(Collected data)

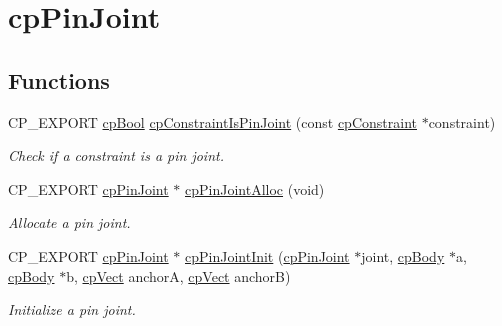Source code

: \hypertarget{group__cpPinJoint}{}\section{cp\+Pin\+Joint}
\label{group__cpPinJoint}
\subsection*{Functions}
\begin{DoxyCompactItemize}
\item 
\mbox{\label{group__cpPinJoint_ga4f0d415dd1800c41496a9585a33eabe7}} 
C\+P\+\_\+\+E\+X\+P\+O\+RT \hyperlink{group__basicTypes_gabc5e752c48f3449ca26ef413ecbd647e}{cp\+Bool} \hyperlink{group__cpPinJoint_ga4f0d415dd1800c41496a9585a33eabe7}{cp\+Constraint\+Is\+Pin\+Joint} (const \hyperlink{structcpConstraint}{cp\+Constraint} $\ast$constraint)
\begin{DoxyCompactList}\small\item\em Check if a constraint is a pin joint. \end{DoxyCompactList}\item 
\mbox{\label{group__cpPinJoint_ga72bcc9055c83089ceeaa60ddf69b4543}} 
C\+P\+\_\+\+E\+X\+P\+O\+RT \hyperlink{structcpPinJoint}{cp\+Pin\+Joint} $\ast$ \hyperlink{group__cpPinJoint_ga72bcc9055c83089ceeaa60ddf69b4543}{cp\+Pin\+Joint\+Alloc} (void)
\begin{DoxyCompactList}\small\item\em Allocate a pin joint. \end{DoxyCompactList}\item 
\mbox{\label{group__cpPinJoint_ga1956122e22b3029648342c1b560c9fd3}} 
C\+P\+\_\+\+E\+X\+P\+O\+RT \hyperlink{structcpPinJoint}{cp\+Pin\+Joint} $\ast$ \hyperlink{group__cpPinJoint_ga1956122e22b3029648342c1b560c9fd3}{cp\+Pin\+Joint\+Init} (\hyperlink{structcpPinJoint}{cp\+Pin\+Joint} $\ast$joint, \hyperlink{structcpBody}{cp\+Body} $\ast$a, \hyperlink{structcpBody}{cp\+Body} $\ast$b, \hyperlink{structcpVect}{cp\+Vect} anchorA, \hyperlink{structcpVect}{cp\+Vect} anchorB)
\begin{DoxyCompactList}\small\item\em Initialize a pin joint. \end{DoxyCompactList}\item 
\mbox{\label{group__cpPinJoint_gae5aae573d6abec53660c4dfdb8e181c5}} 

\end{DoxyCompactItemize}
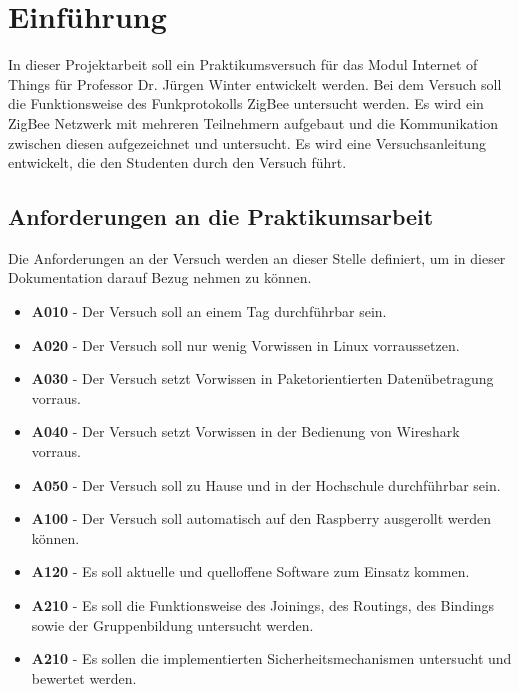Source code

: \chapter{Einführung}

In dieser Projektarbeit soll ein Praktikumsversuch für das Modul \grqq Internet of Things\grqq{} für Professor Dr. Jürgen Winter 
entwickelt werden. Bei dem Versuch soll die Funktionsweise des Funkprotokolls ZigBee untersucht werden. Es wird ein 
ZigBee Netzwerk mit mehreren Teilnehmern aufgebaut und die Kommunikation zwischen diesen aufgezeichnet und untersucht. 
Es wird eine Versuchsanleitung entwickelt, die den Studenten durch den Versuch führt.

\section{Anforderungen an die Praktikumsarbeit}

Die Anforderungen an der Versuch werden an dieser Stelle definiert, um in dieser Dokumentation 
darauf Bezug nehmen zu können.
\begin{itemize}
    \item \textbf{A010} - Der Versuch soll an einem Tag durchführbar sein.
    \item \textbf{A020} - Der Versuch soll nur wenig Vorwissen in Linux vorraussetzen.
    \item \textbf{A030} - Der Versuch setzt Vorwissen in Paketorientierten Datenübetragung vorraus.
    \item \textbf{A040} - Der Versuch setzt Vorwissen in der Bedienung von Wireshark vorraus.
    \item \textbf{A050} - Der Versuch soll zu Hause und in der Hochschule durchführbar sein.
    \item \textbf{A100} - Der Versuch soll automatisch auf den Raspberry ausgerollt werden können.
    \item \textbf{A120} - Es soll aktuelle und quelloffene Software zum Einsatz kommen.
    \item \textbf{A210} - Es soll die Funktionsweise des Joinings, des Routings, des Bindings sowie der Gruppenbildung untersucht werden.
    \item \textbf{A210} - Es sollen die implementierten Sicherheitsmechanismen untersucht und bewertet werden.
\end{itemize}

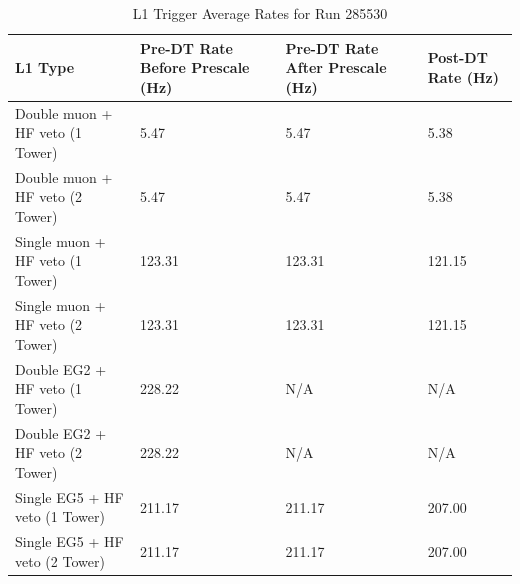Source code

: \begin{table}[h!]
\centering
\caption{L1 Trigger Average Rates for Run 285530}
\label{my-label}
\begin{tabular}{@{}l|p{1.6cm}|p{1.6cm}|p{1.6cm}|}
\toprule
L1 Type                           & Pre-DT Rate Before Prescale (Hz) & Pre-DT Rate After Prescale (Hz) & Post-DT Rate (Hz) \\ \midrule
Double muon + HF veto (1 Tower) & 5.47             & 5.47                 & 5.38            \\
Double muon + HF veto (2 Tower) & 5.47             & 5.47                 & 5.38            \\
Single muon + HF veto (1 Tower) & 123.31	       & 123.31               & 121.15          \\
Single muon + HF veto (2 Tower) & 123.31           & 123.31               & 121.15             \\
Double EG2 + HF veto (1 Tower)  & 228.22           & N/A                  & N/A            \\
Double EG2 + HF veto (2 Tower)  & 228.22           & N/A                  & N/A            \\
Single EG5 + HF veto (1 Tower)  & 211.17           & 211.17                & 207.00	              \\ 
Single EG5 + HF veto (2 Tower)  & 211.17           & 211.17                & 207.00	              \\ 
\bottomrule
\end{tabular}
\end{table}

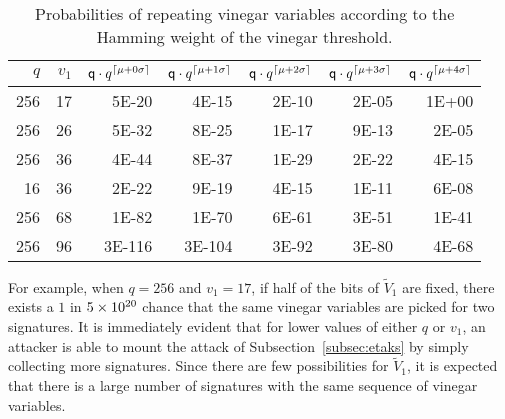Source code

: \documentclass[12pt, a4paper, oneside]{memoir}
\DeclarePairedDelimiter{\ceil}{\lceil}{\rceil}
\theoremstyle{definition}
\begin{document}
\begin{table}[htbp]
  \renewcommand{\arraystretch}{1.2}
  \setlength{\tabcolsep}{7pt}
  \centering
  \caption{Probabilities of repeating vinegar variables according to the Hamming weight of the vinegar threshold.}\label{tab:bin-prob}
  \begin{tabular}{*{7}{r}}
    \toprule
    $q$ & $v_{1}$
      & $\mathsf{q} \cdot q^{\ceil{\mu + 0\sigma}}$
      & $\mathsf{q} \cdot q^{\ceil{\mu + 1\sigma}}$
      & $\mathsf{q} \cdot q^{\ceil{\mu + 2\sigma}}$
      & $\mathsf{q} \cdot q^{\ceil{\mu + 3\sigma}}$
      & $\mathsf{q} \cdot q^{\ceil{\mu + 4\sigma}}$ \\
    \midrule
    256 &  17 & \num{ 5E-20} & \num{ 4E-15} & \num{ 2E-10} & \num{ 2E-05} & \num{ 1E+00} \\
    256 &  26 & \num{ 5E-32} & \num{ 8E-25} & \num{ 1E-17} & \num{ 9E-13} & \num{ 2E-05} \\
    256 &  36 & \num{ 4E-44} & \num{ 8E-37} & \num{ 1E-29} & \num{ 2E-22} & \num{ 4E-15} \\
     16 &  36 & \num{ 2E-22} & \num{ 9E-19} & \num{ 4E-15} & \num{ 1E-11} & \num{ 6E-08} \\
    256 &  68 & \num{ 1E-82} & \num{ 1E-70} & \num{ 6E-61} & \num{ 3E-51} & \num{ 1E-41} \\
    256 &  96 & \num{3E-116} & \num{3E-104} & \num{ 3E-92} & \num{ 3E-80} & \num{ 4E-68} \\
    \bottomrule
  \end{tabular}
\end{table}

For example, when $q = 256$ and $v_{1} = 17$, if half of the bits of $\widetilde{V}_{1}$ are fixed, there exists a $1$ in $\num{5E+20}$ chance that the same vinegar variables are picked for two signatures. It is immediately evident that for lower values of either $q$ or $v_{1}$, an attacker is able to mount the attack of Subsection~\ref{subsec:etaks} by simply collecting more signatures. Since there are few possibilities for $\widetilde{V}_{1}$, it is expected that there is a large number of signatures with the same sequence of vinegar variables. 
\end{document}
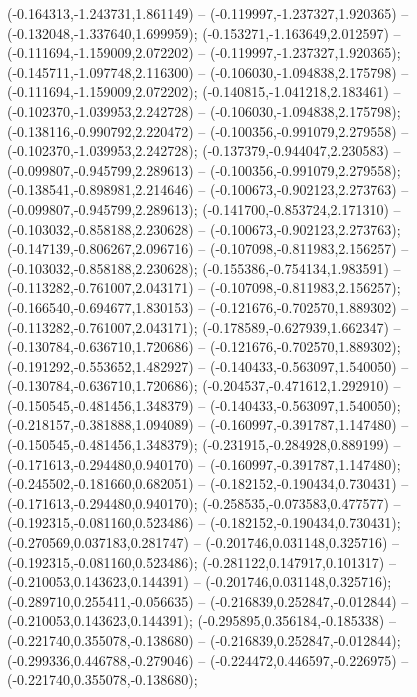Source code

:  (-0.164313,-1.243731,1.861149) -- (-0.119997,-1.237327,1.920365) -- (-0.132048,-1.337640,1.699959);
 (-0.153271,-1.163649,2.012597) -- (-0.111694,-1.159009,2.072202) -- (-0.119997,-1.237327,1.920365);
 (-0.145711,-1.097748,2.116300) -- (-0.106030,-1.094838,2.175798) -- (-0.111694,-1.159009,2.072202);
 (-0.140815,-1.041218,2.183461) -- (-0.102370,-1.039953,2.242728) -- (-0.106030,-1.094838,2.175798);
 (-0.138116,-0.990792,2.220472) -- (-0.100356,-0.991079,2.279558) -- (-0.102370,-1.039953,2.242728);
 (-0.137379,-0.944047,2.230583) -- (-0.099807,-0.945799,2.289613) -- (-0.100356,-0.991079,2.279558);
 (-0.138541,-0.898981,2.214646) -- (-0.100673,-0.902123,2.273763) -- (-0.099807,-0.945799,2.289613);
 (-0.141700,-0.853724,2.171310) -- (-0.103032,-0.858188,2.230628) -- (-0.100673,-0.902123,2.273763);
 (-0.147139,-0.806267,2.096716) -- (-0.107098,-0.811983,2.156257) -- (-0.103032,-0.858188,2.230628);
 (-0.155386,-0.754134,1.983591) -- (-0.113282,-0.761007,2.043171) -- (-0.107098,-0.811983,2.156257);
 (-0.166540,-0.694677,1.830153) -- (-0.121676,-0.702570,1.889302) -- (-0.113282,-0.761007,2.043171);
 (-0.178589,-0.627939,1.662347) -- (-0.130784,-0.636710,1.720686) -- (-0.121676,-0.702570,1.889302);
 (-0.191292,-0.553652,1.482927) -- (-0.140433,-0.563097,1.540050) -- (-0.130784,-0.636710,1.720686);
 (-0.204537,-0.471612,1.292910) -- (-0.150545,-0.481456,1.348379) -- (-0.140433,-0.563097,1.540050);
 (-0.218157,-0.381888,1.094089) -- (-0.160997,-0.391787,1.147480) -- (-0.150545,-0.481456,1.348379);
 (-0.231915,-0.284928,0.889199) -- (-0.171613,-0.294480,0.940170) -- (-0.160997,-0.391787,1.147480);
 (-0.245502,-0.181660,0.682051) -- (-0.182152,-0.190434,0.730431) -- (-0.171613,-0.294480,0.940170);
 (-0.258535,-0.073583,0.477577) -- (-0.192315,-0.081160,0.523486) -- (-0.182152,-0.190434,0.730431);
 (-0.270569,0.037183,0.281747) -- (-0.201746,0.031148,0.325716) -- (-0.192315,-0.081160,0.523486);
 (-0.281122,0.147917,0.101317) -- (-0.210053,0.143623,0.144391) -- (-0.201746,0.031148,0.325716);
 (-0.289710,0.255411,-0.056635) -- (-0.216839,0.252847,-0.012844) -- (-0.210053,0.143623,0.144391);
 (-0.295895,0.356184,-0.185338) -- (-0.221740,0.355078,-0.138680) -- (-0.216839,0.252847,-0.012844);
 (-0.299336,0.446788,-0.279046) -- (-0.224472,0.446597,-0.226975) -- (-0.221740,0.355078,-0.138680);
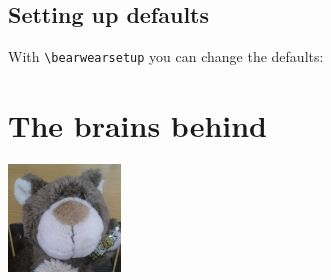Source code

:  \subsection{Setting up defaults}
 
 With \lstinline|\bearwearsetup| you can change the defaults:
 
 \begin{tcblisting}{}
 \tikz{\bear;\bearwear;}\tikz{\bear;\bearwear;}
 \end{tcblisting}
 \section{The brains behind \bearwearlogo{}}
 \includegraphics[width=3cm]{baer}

> **Task description**
Beginning at the line above that contains "(Hz) \\ \midrule", return each line exactly through the line that contains "Double EG2 + HF veto (1", and no others.

> **Answer to the exercise**
L1 Type                           & Pre-DT Rate Before Prescale (Hz) & Pre-DT Rate After Prescale (Hz) & Post-DT Rate (Hz) \\ \midrule
Double muon + HF veto (1 Tower) & 5.47             & 5.47                 & 5.38            \\
Double muon + HF veto (2 Tower) & 5.47             & 5.47                 & 5.38            \\
Single muon + HF veto (1 Tower) & 123.31	       & 123.31               & 121.15          \\
Single muon + HF veto (2 Tower) & 123.31           & 123.31               & 121.15             \\
Double EG2 + HF veto (1 Tower)  & 228.22           & N/A                  & N/A            \\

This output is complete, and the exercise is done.